Dari Jabir bin Abdillah Radhiyallahu ‘anhu, dia bercerita ; ‘Rasulullah Shallallahu ‘alaihi wa sallam pernah mengajarkan istikharah kepada kami dalam (segala) urusan, sebagaimana beliau mengajari kami surat dari Al-Qur’an. Beliau bersabda:
“Jika salah seorang di antara kalian berkeinginan keras untuk melakukan sesuatu, maka hendaklah dia mengerjakan shalat dua rakaat di luar shalat wajib, dan hendaklah dia mengucapkan : (‘Ya Allah, sesungguhnya aku memohon petunjuk kepada-Mu dengan ilmu-Mu, memohon ketetapan dengan kekuasan-Mu, dan aku memohon karunia-Mu yang sangat agung, kerana sesungguhnya Engkau berkuasa sedang aku tidak kuasa sama sekali, Engkau mengetahui sedang aku tidak, dan Engkau Maha mengetahui segala yang ghaib. Ya Allah, jika Engkau mengetahui bahawa urusan ini (kemudian menyebutkan langsung urusan yang dimaksud) lebih baik bagi diriku dalam agama, kehidupan, dan akhir urusanku” –atau mengucapkan : “Baik dalam waktu dekat maupun yang akan datang-, maka tetapkanlah ia bagiku dan mudahkanlah ia untukku. Kemudian berikan berkah kepadaku dalam menjalankannya. Dan jika Engkau mengetahui bahawa urusan ini buruk bagiku dalam agama, kehidupan dan akhir urusanku” –atau mengucapkan: “Baik dalam waktu dekat maupun yang akan datang-, maka jauhkanlah urusan itu dariku dan jauhkan aku darinya, serta tetapkanlah yang baik itu bagiku di mana pun kebaikan itu berada, kemudian jadikanlah aku orang yang ridha dengan ketetapan tersebut), Beliau bersabda : “Hendaklah dia menyebutkan keperluannya” Diriwayatkan oleh Al-Bukhari (1).

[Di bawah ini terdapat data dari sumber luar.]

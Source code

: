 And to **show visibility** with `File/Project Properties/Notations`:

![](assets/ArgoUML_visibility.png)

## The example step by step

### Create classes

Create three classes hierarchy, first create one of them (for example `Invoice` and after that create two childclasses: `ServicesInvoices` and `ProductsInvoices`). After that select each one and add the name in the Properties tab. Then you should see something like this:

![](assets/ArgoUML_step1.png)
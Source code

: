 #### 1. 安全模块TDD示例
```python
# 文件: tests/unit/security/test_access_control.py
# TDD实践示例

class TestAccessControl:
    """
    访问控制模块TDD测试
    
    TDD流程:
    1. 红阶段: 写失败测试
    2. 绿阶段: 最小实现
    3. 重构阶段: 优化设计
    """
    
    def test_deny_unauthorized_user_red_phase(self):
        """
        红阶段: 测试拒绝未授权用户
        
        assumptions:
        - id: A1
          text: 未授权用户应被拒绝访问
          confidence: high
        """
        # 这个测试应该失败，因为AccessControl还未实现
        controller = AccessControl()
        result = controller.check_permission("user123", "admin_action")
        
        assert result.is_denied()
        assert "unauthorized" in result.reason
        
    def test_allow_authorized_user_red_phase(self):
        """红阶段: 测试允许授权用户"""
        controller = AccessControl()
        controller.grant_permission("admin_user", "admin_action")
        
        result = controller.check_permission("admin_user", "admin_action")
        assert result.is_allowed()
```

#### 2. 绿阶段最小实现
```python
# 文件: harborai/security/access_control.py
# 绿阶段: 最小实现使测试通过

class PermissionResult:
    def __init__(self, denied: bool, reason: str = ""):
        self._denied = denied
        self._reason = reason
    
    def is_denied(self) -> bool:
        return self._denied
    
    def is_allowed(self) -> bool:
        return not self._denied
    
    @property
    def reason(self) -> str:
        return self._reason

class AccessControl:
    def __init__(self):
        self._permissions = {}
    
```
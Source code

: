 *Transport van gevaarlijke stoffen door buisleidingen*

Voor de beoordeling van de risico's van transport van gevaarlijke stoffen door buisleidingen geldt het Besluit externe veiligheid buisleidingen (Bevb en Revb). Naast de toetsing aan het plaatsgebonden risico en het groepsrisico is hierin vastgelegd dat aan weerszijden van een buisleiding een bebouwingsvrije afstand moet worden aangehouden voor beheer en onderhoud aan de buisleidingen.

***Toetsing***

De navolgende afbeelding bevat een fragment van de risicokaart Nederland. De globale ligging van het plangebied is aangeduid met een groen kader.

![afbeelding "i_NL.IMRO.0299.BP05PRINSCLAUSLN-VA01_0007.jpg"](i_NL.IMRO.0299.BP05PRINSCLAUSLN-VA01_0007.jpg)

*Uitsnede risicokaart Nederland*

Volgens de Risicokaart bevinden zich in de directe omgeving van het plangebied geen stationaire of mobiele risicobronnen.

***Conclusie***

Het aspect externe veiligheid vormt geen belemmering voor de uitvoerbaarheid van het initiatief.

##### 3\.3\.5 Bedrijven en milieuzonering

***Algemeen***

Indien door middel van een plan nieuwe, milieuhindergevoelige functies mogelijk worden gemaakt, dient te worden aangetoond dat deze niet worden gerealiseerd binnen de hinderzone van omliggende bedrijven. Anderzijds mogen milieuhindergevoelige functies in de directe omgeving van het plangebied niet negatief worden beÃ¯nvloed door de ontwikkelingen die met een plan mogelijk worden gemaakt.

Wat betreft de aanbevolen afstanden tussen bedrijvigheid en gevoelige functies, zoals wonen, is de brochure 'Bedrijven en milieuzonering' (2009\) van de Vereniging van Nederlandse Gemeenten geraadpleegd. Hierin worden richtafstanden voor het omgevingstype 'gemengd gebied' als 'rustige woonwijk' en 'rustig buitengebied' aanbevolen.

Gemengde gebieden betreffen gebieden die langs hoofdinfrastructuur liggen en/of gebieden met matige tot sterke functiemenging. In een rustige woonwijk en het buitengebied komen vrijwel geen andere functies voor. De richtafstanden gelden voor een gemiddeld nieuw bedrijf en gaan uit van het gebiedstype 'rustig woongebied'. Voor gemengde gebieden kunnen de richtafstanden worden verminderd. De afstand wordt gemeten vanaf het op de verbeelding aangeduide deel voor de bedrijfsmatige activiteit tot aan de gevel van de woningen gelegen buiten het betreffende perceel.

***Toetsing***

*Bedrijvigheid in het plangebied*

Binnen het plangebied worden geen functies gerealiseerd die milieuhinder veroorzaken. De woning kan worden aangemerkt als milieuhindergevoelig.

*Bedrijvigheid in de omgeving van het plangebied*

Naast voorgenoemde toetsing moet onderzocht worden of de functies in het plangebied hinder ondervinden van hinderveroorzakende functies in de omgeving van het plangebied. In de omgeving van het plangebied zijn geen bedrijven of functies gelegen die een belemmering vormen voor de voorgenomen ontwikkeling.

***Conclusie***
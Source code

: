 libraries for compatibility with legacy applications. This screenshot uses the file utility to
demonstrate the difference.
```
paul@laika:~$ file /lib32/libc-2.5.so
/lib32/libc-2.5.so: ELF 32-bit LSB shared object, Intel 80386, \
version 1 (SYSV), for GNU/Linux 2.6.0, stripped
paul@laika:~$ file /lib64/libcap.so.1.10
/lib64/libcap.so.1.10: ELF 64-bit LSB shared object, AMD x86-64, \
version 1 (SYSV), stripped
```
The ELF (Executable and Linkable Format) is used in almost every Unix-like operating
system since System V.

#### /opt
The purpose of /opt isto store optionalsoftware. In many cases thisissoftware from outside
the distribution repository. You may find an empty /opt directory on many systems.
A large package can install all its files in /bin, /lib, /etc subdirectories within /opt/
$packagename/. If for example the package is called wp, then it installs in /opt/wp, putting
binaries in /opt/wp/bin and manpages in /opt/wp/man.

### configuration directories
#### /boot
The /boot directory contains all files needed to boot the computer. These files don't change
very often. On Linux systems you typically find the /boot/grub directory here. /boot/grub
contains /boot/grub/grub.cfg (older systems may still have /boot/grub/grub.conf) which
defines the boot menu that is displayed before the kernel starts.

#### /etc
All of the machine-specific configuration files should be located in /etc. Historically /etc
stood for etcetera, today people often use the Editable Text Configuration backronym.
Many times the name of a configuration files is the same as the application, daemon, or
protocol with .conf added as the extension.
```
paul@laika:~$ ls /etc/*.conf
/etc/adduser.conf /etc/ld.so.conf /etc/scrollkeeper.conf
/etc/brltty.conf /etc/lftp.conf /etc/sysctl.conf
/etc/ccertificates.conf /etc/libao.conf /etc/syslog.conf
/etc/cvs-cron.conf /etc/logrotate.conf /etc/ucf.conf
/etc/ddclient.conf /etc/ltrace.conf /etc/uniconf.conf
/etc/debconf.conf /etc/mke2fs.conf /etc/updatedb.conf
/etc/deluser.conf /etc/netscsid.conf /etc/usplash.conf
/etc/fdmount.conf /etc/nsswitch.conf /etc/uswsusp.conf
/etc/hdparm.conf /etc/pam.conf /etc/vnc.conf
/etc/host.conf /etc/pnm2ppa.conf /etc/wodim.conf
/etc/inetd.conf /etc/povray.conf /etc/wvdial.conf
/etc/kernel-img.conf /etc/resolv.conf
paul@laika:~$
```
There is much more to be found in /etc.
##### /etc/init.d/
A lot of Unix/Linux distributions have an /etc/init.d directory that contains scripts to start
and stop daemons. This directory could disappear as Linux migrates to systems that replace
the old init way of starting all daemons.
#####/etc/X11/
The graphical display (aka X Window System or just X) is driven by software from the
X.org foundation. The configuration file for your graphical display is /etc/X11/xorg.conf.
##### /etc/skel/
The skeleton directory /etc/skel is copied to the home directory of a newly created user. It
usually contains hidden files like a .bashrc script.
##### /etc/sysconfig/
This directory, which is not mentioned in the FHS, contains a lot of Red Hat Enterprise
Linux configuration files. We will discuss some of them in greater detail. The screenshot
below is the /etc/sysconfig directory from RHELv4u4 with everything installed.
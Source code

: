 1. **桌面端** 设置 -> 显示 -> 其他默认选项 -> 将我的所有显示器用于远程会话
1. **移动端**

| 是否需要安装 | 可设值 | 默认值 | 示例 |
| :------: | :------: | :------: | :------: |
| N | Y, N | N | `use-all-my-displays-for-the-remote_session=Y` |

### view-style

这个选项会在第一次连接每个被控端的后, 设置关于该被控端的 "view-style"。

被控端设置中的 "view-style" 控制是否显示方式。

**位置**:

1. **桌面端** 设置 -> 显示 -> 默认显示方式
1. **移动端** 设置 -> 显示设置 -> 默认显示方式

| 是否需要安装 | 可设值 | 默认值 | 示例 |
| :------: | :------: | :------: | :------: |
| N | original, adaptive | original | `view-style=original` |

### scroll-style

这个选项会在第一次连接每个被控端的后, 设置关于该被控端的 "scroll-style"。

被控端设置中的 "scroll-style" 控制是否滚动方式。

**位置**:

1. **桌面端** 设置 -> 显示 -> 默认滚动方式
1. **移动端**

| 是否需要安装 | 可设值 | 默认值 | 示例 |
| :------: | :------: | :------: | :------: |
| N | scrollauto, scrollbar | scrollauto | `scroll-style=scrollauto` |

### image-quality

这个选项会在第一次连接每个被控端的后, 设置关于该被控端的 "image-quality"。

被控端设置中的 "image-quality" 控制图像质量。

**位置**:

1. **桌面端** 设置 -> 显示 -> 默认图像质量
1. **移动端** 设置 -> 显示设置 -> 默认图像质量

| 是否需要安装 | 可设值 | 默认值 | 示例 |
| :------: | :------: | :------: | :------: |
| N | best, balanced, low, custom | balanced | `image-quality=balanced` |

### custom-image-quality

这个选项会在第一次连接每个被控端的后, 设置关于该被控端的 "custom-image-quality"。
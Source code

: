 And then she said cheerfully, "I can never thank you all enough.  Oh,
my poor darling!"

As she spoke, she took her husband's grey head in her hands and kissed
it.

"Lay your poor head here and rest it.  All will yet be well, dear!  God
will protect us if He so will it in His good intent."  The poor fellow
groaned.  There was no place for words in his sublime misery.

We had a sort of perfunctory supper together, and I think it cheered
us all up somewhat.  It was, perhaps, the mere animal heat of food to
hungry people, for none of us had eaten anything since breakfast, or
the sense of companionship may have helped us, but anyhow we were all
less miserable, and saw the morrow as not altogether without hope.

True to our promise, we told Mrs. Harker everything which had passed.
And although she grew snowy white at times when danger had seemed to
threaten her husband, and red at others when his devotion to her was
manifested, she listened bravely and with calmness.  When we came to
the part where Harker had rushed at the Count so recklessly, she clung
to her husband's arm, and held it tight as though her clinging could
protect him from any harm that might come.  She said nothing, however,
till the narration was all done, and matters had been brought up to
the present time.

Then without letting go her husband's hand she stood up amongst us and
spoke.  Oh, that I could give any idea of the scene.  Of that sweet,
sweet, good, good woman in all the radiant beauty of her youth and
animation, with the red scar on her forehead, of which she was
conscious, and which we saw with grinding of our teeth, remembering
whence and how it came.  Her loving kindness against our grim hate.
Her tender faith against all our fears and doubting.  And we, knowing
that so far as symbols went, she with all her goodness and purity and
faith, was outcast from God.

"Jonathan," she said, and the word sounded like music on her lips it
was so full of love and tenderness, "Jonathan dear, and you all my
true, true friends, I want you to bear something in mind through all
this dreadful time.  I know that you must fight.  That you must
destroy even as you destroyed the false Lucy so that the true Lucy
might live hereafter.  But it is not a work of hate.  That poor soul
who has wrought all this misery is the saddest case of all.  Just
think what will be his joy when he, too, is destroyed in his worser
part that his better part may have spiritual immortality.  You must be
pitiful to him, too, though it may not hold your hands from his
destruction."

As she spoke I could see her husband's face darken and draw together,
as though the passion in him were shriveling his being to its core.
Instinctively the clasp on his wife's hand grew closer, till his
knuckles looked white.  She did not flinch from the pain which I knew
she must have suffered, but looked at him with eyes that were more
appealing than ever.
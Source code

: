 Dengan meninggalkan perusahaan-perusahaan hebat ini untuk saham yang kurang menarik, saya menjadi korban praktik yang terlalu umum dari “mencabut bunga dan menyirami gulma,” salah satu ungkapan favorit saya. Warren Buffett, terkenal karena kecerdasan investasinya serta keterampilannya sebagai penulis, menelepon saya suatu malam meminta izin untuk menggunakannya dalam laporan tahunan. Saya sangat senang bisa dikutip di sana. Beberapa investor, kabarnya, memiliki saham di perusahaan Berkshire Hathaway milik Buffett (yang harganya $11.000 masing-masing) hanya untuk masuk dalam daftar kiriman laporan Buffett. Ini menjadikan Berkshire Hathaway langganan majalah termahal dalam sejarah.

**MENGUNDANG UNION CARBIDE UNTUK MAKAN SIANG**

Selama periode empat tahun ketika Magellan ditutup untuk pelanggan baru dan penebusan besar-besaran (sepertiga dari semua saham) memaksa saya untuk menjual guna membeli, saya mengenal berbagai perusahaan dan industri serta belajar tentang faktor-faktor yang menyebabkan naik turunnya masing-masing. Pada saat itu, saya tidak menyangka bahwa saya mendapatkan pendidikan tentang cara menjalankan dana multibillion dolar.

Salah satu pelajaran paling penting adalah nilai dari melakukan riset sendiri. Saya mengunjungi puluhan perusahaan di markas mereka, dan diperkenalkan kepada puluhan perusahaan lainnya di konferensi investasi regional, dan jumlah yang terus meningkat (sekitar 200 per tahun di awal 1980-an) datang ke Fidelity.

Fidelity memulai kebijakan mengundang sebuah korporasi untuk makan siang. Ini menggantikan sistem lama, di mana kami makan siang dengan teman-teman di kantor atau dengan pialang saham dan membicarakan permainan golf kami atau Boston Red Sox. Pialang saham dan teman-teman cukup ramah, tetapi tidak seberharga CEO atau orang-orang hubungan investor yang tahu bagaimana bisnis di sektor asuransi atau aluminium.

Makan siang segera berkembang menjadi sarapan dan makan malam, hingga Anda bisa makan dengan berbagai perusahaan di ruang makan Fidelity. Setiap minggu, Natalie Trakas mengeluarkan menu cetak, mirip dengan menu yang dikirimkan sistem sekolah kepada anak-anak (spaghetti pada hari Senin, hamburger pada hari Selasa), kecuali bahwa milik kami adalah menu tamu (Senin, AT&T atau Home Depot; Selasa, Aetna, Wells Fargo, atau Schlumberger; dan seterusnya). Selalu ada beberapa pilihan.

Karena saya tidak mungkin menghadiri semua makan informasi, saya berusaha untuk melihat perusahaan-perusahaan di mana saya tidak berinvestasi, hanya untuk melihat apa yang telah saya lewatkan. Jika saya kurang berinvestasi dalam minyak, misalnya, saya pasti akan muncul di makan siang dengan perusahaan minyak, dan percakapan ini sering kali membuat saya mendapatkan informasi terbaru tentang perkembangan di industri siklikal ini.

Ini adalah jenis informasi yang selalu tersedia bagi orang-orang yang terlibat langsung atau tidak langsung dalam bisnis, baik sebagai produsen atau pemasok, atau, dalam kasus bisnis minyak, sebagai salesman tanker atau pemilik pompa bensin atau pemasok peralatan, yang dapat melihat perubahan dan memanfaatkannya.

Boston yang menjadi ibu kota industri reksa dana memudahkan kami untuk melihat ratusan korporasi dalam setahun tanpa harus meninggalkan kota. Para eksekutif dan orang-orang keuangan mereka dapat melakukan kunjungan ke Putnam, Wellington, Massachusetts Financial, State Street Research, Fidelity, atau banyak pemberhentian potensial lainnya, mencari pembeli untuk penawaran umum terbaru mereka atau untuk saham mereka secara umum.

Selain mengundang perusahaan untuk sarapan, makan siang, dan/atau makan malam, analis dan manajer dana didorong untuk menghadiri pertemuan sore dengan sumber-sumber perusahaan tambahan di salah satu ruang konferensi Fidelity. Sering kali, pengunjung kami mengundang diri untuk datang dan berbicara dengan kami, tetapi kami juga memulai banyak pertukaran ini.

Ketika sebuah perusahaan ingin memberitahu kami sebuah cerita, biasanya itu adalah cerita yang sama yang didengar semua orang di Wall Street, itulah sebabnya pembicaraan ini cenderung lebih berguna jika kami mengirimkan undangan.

Dapat saya katakan, di dalam hadits tersebut terdapat beberapa manfaat yang dapat dipetik, yaitu:
Pertama : Di dalam hadits ini, shalat istikharah disyariatkan. (2)
Kedua : Di dalamnya juga terkandung pengertian bahawa shalat istikharah itu disyariatkan dalam segala urusan, baik urusan itu besar maupun kecil, penting maupun tidak
Imam Nawawi rahimahullah mengatakan :”Shalat istikharah itu disunnatkan dalam segala urusan, sebagaimana yang secara jelas disampaikan oleh nash hadits shahih ini’ (3)
Juga perlu saya katakan, bahawa mengerjakan semua kewajiban dan meninggalkan semua yang diharamkan serta menunaikan semua yang disunatkan dan meninggalkan yang makruh tidak perlu shalat istikharah
Memang benar, shalat istikharah ini mencakup yang wajib dan yang sunnat yang harus dipilih serta hal-hal yang waktunya cukup luas. (4)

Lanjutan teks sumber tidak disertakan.